What the exercise asks: Find the line containing "множество, и" in the entries below. Restate it and each line after it, word for word, up to and including the line containing "где $s, S$ --- нижняя".

......

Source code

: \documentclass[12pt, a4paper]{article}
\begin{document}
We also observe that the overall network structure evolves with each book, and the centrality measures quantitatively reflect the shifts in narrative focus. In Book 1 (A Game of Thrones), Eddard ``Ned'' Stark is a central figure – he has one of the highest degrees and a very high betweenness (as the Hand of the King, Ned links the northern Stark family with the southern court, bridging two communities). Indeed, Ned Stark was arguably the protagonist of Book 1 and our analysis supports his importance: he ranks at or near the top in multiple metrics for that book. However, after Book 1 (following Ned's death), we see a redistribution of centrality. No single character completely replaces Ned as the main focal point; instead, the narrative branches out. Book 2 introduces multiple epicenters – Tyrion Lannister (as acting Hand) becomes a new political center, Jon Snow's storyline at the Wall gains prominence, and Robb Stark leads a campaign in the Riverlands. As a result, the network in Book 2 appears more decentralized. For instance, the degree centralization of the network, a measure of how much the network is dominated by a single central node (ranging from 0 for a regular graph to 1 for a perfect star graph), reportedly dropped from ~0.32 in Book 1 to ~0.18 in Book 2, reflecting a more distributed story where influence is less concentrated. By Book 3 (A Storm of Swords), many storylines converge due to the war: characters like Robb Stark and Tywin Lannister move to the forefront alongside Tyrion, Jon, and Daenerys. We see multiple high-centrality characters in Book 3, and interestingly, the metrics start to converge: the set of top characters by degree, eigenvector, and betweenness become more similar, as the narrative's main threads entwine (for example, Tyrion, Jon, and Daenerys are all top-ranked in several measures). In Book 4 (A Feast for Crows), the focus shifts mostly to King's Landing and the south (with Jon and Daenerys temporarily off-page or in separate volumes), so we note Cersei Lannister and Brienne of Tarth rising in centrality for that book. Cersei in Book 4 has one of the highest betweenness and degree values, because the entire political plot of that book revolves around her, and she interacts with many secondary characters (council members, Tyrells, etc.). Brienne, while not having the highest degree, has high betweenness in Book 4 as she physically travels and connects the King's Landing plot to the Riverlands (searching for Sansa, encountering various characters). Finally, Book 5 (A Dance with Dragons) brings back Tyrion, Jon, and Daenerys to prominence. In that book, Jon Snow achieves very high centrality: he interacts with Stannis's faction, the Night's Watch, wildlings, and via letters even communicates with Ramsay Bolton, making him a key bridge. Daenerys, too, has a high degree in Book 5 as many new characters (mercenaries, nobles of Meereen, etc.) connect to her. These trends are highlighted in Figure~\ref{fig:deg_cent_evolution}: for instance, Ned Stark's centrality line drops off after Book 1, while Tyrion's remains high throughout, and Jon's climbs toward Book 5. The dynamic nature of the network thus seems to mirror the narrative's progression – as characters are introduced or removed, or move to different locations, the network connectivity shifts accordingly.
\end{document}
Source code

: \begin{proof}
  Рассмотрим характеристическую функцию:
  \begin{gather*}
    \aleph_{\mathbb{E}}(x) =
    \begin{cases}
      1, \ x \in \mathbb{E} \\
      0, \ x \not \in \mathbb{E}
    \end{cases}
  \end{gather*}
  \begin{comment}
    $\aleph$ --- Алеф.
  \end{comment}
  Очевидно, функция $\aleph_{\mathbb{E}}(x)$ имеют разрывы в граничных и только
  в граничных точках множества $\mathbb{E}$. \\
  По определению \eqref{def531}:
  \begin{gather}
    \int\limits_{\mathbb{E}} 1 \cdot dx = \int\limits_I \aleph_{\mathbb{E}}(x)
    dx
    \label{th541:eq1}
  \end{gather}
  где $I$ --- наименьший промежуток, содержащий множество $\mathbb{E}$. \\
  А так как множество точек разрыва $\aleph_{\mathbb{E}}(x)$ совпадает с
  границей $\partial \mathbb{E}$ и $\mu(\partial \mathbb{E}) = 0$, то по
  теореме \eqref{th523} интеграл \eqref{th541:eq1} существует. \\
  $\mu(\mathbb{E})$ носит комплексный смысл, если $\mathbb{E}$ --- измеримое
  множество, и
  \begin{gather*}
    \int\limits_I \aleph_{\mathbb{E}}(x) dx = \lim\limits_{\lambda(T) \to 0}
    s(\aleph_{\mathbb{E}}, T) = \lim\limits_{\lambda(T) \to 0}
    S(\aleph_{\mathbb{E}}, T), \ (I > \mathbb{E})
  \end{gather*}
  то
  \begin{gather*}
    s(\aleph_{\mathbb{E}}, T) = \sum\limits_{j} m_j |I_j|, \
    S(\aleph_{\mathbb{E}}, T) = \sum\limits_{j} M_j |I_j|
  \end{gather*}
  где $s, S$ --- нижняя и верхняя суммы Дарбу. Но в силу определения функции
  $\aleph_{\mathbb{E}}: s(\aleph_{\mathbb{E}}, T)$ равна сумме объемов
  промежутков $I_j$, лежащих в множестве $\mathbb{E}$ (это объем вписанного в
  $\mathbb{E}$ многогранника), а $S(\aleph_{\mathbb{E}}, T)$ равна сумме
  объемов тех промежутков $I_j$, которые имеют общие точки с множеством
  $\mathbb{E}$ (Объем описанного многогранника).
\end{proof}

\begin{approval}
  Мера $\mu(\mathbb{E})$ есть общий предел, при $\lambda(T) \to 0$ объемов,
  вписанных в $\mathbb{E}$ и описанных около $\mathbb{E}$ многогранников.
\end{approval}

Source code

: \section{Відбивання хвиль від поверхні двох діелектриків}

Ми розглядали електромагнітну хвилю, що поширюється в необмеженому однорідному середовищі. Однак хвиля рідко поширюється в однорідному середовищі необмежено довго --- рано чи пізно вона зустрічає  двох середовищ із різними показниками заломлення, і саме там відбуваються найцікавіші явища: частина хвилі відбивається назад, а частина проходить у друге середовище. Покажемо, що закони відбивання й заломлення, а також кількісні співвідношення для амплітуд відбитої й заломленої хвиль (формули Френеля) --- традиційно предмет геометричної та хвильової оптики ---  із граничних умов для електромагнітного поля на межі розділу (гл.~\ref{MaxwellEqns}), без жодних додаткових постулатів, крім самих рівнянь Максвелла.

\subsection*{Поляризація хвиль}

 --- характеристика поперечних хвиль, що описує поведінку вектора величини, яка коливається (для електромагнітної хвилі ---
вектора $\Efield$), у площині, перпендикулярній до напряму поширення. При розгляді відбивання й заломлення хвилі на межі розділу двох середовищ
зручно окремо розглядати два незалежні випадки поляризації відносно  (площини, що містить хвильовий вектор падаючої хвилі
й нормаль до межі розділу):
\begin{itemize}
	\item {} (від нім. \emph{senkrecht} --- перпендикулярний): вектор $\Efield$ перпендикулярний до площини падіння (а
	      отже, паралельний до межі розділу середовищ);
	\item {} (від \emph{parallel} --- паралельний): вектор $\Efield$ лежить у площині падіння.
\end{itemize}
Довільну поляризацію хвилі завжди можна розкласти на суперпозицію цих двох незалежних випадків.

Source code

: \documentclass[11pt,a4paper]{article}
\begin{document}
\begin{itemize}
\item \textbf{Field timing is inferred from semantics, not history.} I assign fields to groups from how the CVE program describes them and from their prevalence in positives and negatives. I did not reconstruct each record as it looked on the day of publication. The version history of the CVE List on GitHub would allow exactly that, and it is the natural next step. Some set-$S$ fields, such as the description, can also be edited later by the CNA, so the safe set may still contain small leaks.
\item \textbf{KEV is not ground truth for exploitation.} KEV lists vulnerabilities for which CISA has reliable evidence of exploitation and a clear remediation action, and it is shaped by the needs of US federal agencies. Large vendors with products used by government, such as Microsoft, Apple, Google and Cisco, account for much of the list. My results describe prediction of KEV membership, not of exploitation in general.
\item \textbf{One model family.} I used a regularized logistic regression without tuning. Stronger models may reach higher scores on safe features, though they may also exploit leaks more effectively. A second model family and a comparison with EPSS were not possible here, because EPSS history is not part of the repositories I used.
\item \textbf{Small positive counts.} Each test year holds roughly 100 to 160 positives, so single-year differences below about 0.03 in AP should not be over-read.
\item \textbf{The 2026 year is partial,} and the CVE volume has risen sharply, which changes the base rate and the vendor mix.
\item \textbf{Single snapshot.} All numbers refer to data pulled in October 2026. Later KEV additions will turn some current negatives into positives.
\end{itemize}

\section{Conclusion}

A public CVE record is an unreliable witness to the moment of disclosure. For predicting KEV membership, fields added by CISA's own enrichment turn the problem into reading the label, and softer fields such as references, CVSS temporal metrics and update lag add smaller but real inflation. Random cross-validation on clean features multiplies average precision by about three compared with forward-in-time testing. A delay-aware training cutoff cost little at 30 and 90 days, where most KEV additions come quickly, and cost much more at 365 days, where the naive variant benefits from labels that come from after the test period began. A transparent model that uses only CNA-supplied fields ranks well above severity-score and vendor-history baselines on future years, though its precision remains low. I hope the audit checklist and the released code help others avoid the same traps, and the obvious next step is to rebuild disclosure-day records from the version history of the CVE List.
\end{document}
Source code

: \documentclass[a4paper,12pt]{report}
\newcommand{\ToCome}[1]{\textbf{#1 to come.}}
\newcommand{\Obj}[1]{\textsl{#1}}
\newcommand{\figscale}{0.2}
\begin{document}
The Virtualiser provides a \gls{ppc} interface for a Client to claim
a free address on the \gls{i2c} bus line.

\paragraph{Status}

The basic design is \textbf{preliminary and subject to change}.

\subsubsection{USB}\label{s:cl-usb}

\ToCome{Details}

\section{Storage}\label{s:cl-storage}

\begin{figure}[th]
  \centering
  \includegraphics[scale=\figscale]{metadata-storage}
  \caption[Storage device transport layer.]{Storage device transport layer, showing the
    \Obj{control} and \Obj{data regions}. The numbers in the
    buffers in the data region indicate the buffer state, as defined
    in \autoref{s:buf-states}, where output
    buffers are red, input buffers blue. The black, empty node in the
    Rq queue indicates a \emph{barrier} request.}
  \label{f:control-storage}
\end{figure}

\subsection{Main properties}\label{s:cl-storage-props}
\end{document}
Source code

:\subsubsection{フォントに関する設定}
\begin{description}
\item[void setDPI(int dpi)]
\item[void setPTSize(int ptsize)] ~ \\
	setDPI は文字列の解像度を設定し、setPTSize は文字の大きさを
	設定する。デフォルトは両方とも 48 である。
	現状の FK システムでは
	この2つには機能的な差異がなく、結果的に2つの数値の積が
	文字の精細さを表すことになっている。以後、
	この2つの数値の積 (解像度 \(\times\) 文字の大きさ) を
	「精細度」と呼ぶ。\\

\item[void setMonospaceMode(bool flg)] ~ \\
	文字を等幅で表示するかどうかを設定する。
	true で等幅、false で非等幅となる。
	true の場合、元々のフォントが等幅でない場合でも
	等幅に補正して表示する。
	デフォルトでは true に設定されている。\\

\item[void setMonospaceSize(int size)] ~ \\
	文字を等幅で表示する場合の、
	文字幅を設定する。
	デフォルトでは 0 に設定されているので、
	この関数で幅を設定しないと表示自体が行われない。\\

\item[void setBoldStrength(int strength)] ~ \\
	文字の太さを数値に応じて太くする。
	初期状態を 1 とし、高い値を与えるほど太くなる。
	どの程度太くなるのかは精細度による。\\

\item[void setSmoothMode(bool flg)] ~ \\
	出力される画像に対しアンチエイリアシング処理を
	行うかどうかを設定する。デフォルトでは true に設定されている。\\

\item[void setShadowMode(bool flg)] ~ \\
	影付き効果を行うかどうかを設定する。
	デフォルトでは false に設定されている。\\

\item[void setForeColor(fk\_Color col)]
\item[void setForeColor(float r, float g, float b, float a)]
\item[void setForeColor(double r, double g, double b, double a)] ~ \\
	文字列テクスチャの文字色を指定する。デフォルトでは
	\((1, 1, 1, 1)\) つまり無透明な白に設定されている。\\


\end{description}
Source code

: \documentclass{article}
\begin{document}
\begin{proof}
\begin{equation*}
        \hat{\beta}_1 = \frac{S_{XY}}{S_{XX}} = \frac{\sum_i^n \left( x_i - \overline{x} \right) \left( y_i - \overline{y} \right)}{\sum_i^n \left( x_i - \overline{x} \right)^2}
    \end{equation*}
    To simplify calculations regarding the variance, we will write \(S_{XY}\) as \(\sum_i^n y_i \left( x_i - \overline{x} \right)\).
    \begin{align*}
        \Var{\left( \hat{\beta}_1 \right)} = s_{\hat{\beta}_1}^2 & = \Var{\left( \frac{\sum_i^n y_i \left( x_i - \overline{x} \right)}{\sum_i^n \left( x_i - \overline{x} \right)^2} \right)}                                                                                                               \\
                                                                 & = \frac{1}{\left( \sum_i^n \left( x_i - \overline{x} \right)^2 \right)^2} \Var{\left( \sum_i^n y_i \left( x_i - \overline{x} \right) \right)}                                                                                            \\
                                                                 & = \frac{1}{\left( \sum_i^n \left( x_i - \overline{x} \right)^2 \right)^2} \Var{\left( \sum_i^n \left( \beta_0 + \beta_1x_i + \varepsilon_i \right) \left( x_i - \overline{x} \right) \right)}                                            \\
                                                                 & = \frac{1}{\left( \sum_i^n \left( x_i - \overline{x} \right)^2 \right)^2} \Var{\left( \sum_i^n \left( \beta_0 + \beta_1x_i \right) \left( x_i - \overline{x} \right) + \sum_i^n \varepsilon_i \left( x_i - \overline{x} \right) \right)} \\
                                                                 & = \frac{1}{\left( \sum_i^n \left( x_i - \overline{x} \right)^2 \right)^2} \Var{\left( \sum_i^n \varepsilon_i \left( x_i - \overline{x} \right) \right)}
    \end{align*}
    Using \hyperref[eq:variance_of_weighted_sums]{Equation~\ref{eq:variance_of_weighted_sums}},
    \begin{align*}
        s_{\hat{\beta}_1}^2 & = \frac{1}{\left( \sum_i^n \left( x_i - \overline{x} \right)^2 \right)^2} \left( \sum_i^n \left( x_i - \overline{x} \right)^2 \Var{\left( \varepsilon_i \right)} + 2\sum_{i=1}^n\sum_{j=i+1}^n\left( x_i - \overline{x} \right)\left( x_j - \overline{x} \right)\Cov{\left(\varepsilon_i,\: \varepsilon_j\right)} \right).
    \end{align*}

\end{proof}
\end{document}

......

Answer to this exercise:
  множество, и
  \begin{gather*}
    \int\limits_I \aleph_{\mathbb{E}}(x) dx = \lim\limits_{\lambda(T) \to 0}
    s(\aleph_{\mathbb{E}}, T) = \lim\limits_{\lambda(T) \to 0}
    S(\aleph_{\mathbb{E}}, T), \ (I > \mathbb{E})
  \end{gather*}
  то
  \begin{gather*}
    s(\aleph_{\mathbb{E}}, T) = \sum\limits_{j} m_j |I_j|, \
    S(\aleph_{\mathbb{E}}, T) = \sum\limits_{j} M_j |I_j|
  \end{gather*}
  где $s, S$ --- нижняя и верхняя суммы Дарбу. Но в силу определения функции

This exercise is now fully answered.